Egg fertility and retained clutches

bradley

New Member
I had a female panther lay quite a large clutch of 38 eggs 13-14 days ago now. I have been keeping them at 18c to recreate a diapause. It seems very few, if any are fertile as most seem to have or be moulding. This was the females first clutch. I have spoke to someone who said if she has a retained clutch this may be more fertile than the one I have now. I myself thought the fertility of each clutch decreased as each retained clutch was laid? Is there any truth in this?

I am hoping even a few eggs may be ok but at the moment it does not seem this way. I am just happy my female is doing well though and hopefully I will have better luck next time!
 
Is this the same female that you thought to be receptive last month? If it is and you mated her when she was already carrying eggs then they will all be infertile and I doubt there will be a retained clutch.

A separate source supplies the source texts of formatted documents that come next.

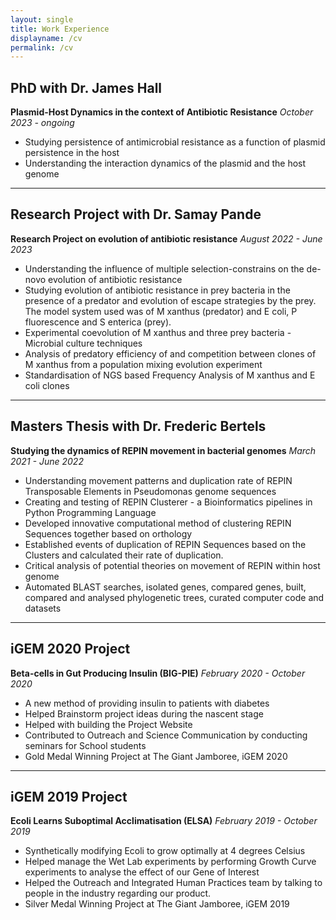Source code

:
 ```yaml
---
layout: single
title: Work Experience
displayname: /cv
permalink: /cv
---
```


## PhD with Dr. James Hall
**Plasmid-Host Dynamics in the context of Antibiotic Resistance**
*October 2023 - ongoing*
<ul class='container'>
    <li> Studying persistence of antimicrobial resistance as a function of plasmid persistence in the host </li>
    <li> Understanding the interaction dynamics of the plasmid and the host genome </li>
</ul>
<hr>

## Research Project with Dr. Samay Pande
**Research Project on evolution of antibiotic resistance**
*August 2022 - June 2023*
<ul class='container' style='display list-item;'>
<li> Understanding the influence of multiple selection-constrains on the de-novo evolution of antibiotic resistance</li>
<li> Studying evolution of antibiotic resistance in prey bacteria in the presence of a predator and evolution of escape strategies by the prey. The model system used was of M xanthus (predator) and E coli, P fluorescence and S enterica (prey).</li>
<li> Experimental coevolution of M xanthus and three prey bacteria - Microbial culture techniques</li>
<li> Analysis of predatory efficiency of and competition between clones of M xanthus from a population mixing evolution experiment</li>
<li> Standardisation of NGS based Frequency Analysis of M xanthus and E coli clones</li>
</ul>

<hr>

## Masters Thesis with Dr. Frederic Bertels
**Studying the dynamics of REPIN movement in bacterial genomes**
*March 2021 - June 2022*
<ul class='container'>
<li>Understanding movement patterns and duplication rate of REPIN Transposable Elements in Pseudomonas genome sequences</li>
<li>Creating and testing of REPIN Clusterer - a Bioinformatics pipelines in Python Programming Language </li>
<li>Developed innovative computational method of clustering REPIN Sequences together based on orthology </li>
<li>Established events of duplication of REPIN Sequences based on the Clusters and calculated their rate of duplication. </li>
<li>Critical analysis of potential theories on movement of REPIN within host genome </li>
<li>Automated BLAST searches, isolated genes, compared genes, built, compared and analysed phylogenetic trees, curated computer code and datasets</li>
</ul>

<hr>

## iGEM 2020 Project 
**Beta-cells in Gut Producing Insulin (BIG-PIE)**
*February 2020 - October 2020*
<ul class='container' style='24px'>
<li>A new method of providing insulin to patients with diabetes</li>
<li>Helped Brainstorm project ideas during the nascent stage</li>
<li>Helped with building the Project Website</li>
<li>Contributed to Outreach and Science Communication by conducting seminars for School students</li>
<li>Gold Medal Winning Project at The Giant Jamboree, iGEM 2020</li>
</ul>

<hr>

## iGEM 2019 Project 
**Ecoli Learns Suboptimal Acclimatisation (ELSA)**
*February 2019 - October 2019*
<ul class='container'>
<li> Synthetically modifying Ecoli to grow optimally at 4 degrees Celsius</li>
<li> Helped manage the Wet Lab experiments by performing Growth Curve experiments to analyse the effect of our Gene of Interest</li>
<li> Helped the Outreach and Integrated Human Practices team by talking to people in the industry regarding our product.</li>
<li> Silver Medal Winning Project at The Giant Jamboree, iGEM 2019</li>
</ul>

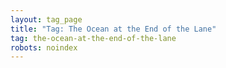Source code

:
 ```yaml
---
layout: tag_page
title: "Tag: The Ocean at the End of the Lane"
tag: the-ocean-at-the-end-of-the-lane
robots: noindex
---
```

They can have a retained clutch 2 to 6 months after the first fertile clutch.
 
This was that female. I found out she was older then a year from the breeder so decided to go ahead and breed her.

I never thought of that. She had been receptive for about a week or two before she mated with the male. I suppose it was too late by then and any eggs had formed.
 
My female mated when she was already gravid. Only one egg was infertile, I'm still waiting for the retained clutch.
 
Why do you think the fertility of each retained clutch decreases? Each clutch uses the sperm it needs until there is none left....so the last retained clutch would contain infertile eggs. The first clutch after a mating can be infertile, contain some infertile eggs or be completely fertile depending on where the chameleon was in her cycle at the time of mating.
 
That was just something I have always believed. I personally do not want to mate her again until next year but obviously would like some fertile eggs from her so hopefully if she has a retained clutch they will be fertile.